Le premier résultat intéressant du sondage concerne l’aide alimentaire : 75 % des répondant∙e∙s ne bénéficient d’aucune aide concernant l’alimentation, malgré leur situation financière. Ainsi, 75 % des personnes interrogées estiment qu’elles ont diminué la quantité ou la qualité de leur alimentation du fait de leur situation. Elles répondent majoritairement avoir diminué la quantité de viande ou de poisson achetée et plutôt choisir des produits de base ou à bas coût.

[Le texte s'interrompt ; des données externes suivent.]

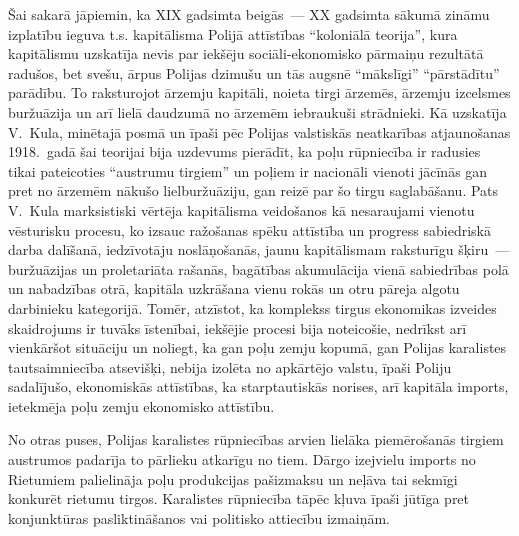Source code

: \documentclass[twoside,a5paper,12pt,fleqn,openany]{extbook}
\begin{document}
Šai sakarā jāpiemin, ka XIX gadsimta beigās~--- XX gadsimta sākumā zināmu izplatību ieguva t.s. kapitālisma Polijā attīstības ``koloniālā teorija'', kura kapitālismu uzskatīja nevis par iekšēju sociāli-ekonomisko pārmaiņu rezultātā radušos, bet svešu, ārpus Polijas dzimušu un tās augsnē ``mākslīgi'' ``pārstādītu'' parādību. To raksturojot ārzemju kapitāli, noieta tirgi ārzemēs, ārzemju izcelsmes buržuāzija un arī lielā daudzumā no ārzemēm iebraukuši strādnieki. Kā uzskatīja V.~Kula, minētajā posmā un īpaši pēc Polijas valstiskās neatkarības atjaunošanas 1918.~gadā šai teorijai bija uzdevums pierādīt, ka poļu rūpniecība ir radusies tikai pateicoties ``austrumu tirgiem'' un poļiem ir nacionāli vienoti jācīnās gan pret no ārzemēm nākušo lielburžuāziju, gan reizē par šo tirgu saglabāšanu. Pats V.~Kula marksistiski vērtēja kapitālisma veidošanos kā nesaraujami vienotu vēsturisku procesu, ko izsauc ražošanas spēku attīstība un progress sabiedriskā darba dalīšanā, iedzīvotāju noslāņošanās, jaunu kapitālismam raksturīgu šķiru~--- buržuāzijas un proletariāta rašanās, bagātības akumulācija vienā sabiedrības polā un nabadzības otrā, kapitāla uzkrāšana vienu rokās un otru pāreja algotu darbinieku kategorijā. Tomēr, atzīstot, ka komplekss tirgus ekonomikas izveides skaidrojums ir tuvāks īstenībai, iekšējie procesi bija noteicošie, nedrīkst arī vienkāršot situāciju un noliegt, ka gan poļu zemju kopumā, gan Polijas karalistes tautsaimniecība atsevišķi, nebija izolēta no apkārtējo valstu, īpaši Poliju sadalījušo, ekonomiskās attīstības, ka starptautiskās norises, arī kapitāla imports, ietekmēja poļu zemju ekonomisko attīstību.

No otras puses, Polijas karalistes rūpniecības arvien lielāka piemērošanās tirgiem austrumos padarīja to pārlieku atkarīgu no tiem. Dārgo izejvielu imports no Rietumiem palielināja poļu produkcijas pašizmaksu un neļāva tai sekmīgi konkurēt rietumu tirgos. Karalistes rūpniecība tāpēc kļuva īpaši jūtīga pret konjunktūras pasliktināšanos vai politisko attiecību izmaiņām.
\end{document}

Certain∙e∙s indiquent ne plus pouvoir s’acheter de produits bio ou « bons pour la santé », d’autres indiquent que le stress influence la quantité ou le type d’aliments privilégiés. Enfin, certain∙e∙s affirment ne plus avoir la capacité de se faire plaisir ou de pouvoir participer à la vie sociale autour de l’alimentation (aller au restaurant, inviter des amis, se faire inviter ou fêter des occasions comme un anniversaire ou Noël).
De façon préoccupante et concordante avec d’autres sondages menés auprès de bénéficiaires de l’aide alimentaire, deux tiers des répondant∙e∙s soulignent avoir sauté un ou plusieurs repas pendant le mois précédant le sondage et un tiers indique avoir sauté un ou plusieurs repas pour pouvoir nourrir son enfant.
Concernant leur perception, trois quarts des personnes interrogées estiment qu’elles se nourriraient autrement si elles n’étaient pas en situation de surendettement.
Enfin les répondant∙e∙s confirment très majoritairement que leur situation financière a des conséquences sur leur santé physique et surtout mentale.
Ces résultats nous permettent d’éclairer notre expérience de terrain concernant la santé des personnes en situation de précarité ou de surendettement. En effet, l’alimentation est un pilier fondamental de la santé globale. Considérer l’alimentation comme un droit n’est pas banal, c’est un investissement dans une approche holistique des besoins et du bien-être de tous les Genevois et Genevoises.
Dans nos ateliers Cuisine et Santé, nous constatons que notre alimentation est représentative de notre culture, de nos habitudes, mais également de notre santé psychique et de nos émotions. L’appréhender différemment est un vrai parcours fait d’essais, de petits changements et bouleversements. Et pour gérer une alimentation saine à petit budget, il faut également dépasser les discours dominants. En situation de surendettement, le stress est tellement important qu’entreprendre une telle démarche peut sembler difficile voire impossible.
La mise en oeuvre du droit à l’alimentation est ainsi une réelle opportunité. Il permet en effet de changer la façon dont la société regarde l’alimentation et d’instaurer un système alimentaire plus juste, du producteur au mangeur, y compris quand ce dernier est en situation financière difficile.